### YOUR TASK
Look below and pull out each line with the word "sigma".
** PROVIDED DATA follows **
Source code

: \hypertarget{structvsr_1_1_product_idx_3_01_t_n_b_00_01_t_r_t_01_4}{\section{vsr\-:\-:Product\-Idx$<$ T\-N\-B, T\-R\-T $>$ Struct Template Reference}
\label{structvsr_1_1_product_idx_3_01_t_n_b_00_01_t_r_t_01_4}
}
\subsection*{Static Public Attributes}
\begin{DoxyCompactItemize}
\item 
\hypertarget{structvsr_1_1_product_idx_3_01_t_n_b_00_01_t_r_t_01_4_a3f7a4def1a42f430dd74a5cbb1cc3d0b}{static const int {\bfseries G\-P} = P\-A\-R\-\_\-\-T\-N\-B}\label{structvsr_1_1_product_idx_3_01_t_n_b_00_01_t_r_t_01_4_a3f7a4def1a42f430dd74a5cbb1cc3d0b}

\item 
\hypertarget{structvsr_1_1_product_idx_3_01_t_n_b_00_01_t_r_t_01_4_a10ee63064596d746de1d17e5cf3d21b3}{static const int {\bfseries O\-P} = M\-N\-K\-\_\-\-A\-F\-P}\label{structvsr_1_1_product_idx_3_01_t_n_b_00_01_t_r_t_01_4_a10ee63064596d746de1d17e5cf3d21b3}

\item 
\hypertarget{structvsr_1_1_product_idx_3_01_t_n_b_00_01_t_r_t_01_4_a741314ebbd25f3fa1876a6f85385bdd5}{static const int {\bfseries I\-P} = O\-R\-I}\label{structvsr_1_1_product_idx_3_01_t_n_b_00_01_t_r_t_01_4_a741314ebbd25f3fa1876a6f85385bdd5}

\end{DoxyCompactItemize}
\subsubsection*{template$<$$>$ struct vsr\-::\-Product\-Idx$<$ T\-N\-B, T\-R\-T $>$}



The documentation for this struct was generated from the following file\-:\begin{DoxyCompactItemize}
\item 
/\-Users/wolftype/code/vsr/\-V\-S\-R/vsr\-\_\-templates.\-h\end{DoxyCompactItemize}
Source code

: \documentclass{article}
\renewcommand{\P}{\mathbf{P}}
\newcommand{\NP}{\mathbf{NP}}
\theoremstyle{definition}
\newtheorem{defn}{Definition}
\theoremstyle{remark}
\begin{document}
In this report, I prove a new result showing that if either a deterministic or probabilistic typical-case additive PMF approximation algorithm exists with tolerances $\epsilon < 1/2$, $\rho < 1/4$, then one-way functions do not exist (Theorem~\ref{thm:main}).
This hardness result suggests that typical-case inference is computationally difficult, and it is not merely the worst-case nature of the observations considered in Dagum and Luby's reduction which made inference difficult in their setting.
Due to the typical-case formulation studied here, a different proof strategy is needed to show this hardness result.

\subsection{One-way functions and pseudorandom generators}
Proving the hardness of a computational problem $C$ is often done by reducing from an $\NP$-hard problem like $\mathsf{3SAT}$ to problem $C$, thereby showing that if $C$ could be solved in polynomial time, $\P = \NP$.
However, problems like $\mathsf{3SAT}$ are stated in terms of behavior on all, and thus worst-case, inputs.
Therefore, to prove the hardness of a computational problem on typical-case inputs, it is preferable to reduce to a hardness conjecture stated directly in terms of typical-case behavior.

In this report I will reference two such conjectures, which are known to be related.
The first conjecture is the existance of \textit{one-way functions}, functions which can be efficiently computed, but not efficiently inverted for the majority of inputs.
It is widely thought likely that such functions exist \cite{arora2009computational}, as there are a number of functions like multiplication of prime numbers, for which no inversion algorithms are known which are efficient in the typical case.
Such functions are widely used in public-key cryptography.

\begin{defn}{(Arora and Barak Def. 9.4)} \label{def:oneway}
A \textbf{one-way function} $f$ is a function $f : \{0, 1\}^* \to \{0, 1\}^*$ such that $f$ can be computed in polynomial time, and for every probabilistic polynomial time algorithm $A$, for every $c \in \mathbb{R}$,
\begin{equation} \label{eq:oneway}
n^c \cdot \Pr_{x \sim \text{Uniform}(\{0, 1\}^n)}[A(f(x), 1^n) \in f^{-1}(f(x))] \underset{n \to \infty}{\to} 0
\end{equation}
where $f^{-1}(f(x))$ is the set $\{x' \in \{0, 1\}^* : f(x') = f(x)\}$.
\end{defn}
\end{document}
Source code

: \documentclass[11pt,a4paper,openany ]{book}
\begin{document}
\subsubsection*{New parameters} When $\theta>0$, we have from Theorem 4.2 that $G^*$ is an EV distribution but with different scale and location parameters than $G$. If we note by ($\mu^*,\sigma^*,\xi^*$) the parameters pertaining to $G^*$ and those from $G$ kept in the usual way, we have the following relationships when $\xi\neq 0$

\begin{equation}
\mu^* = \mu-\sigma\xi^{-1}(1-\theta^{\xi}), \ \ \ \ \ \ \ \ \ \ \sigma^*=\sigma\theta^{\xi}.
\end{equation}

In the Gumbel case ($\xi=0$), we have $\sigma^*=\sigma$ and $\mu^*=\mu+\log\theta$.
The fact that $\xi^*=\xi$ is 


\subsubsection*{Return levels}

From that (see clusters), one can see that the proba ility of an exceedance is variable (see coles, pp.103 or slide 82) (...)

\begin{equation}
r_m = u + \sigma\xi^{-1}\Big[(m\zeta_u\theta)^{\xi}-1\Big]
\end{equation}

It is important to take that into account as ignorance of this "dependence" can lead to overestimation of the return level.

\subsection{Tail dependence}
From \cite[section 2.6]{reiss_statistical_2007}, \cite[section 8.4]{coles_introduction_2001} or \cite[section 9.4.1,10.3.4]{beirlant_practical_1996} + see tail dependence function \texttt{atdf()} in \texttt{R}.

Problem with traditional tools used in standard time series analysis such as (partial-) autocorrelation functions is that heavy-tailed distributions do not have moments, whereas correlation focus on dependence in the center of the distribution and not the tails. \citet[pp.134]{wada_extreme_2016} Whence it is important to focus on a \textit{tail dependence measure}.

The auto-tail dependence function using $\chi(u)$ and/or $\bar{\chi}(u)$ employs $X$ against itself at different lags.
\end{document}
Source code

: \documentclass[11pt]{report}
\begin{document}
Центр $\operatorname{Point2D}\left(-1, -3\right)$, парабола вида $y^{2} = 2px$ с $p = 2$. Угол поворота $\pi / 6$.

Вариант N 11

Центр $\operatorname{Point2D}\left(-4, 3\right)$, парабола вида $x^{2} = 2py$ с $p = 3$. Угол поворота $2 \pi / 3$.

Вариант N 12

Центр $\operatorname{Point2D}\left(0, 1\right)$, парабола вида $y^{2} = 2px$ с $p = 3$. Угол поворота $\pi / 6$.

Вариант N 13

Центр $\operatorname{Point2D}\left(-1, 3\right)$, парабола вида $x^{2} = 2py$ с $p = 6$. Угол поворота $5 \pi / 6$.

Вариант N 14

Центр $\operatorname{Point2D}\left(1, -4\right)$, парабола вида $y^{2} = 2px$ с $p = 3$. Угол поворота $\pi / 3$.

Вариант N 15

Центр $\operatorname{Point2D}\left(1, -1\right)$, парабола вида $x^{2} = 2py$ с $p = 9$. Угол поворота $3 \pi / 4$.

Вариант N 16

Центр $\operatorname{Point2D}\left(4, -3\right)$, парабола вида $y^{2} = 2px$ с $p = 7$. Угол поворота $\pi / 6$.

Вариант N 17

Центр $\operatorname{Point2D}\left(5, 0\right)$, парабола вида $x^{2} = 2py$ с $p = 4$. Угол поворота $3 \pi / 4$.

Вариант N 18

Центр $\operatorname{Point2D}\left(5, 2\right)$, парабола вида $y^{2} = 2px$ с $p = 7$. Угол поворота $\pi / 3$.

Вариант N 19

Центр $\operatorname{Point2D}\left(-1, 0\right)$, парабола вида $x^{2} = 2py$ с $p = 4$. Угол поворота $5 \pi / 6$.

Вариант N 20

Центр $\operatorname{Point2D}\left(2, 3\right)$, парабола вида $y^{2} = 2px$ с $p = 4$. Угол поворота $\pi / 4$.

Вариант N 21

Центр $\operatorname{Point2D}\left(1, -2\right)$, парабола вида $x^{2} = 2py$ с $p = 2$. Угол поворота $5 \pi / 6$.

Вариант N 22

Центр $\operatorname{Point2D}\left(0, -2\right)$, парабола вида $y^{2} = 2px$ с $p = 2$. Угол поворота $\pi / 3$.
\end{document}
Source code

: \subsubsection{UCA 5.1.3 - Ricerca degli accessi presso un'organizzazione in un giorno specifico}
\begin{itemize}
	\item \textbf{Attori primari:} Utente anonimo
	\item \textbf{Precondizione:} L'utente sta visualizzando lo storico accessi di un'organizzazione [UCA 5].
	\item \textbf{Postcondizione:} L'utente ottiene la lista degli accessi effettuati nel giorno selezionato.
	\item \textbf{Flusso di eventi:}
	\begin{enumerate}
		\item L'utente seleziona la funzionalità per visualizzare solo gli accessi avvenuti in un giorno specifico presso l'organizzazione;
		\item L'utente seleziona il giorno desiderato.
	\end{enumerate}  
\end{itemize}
** End of PROVIDED DATA **
### SOLUTION BELOW
\subsubsection*{New parameters} When $\theta>0$, we have from Theorem 4.2 that $G^*$ is an EV distribution but with different scale and location parameters than $G$. If we note by ($\mu^*,\sigma^*,\xi^*$) the parameters pertaining to $G^*$ and those from $G$ kept in the usual way, we have the following relationships when $\xi\neq 0$
\mu^* = \mu-\sigma\xi^{-1}(1-\theta^{\xi}), \ \ \ \ \ \ \ \ \ \ \sigma^*=\sigma\theta^{\xi}.
In the Gumbel case ($\xi=0$), we have $\sigma^*=\sigma$ and $\mu^*=\mu+\log\theta$.
r_m = u + \sigma\xi^{-1}\Big[(m\zeta_u\theta)^{\xi}-1\Big]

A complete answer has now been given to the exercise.